A Merkle Tree is a data structure that is very useful in distributed scenarios because it allows you to securely verify data structures without having to transfer the entire data structure.
Thes use cases have been exploding in recent years:
- Distributed Version Control (Git/Mercurial)
- Copy-On-Write Filesystems (btrfs/ZFS)
- Distributed NoSQL Databases (Cassandra, Riak, Dynamo)
- The distributed web! (IPFS)
- Cryptos (Bitcoin, Ethereum)
These all use Merkle trees to ensure data consistency.
The structure of a Merkle Tree “is a tree in which every leaf node is labelled with the hash of a data block and every non-leaf node is labelled with the cryptographic hash of the labels of its child nodes”¹
The parts of the Merkle tree are the branches (lines between nodes), the nodes, and the root (the very top node).
The hashes 0-0 and 0-1 are the hash values of the data blocks (data chunks) L1 and L2 respectively. The hash 0 is a concatenation of the hashes 0-0 and 0-1 and so on. By walking this tree, one is able to verify that a data chunk actually exists!
I still don’t get it, why are they used exactly?
Why Use Merkle Trees?
There must be good reasons why the use of Merkle Trees have exploded in recent years.
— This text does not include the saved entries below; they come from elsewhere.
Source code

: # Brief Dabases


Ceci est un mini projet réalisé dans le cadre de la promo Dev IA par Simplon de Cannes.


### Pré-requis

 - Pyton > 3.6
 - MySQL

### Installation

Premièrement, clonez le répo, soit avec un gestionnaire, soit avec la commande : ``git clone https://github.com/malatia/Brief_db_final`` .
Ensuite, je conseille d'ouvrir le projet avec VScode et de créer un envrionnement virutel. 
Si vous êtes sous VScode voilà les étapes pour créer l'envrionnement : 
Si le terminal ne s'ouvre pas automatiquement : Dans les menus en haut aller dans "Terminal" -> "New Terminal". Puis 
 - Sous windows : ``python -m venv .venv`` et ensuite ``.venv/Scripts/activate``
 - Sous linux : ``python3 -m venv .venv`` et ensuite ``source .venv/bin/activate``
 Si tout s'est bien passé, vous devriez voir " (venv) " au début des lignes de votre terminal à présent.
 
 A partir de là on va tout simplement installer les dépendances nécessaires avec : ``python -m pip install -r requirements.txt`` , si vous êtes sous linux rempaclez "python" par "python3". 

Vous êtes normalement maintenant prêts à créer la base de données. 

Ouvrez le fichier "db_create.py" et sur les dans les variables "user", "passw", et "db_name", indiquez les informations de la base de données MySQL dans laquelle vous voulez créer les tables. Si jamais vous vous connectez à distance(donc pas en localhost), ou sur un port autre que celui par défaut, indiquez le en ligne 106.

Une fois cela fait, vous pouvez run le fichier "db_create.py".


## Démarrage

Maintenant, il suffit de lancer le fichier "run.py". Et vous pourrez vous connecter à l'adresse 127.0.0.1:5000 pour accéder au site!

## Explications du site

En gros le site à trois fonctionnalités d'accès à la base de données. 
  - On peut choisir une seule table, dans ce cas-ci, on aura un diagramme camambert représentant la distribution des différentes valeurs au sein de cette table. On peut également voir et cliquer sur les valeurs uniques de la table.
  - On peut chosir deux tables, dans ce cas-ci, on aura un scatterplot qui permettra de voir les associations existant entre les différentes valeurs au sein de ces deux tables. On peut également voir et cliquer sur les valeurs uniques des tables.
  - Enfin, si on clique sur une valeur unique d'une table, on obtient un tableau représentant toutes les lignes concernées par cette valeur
Let’s list them now!
- They allow you to securely verify a data structure! ZFS uses this to ensure that data stored is actually consistent with earlier versions of data.
- They significantly reduce the size of data you need to prove the consistency of data. Bitcoin “light clients” only need to download block headers for each block in its blockchain instead of the entire block in order to verify its integrity. This is the main reason why they’re being used in distributed applications.
- It separates the verification of the data from the data itself. Cassandra DB’s AntiEntropy service uses Merkle Trees to detect inconsistencies in data between replicas because they don’t have to send the data itself across replicas for verification, only hash data.
What kind of Proofs are there?
There are two Merkle Proofs that allow you to verify Merkle data in different ways.
Audit Proof: This kind of proof lets you verify that a single chunk actually exists in the tree.
Consistency Proof: This kind of proof is only applicable to append-only Merkle trees. It lets you verify that earlier versions of the tree are consistent with newer versions of the tree, that they’re in the same order, and that all new records come after all old records.
For more information about the specific implementation of these proofs you can reference this blog post.
Hopefully you now understand a little better the uses cases for Merkle Trees in distributed applications. Enjoy!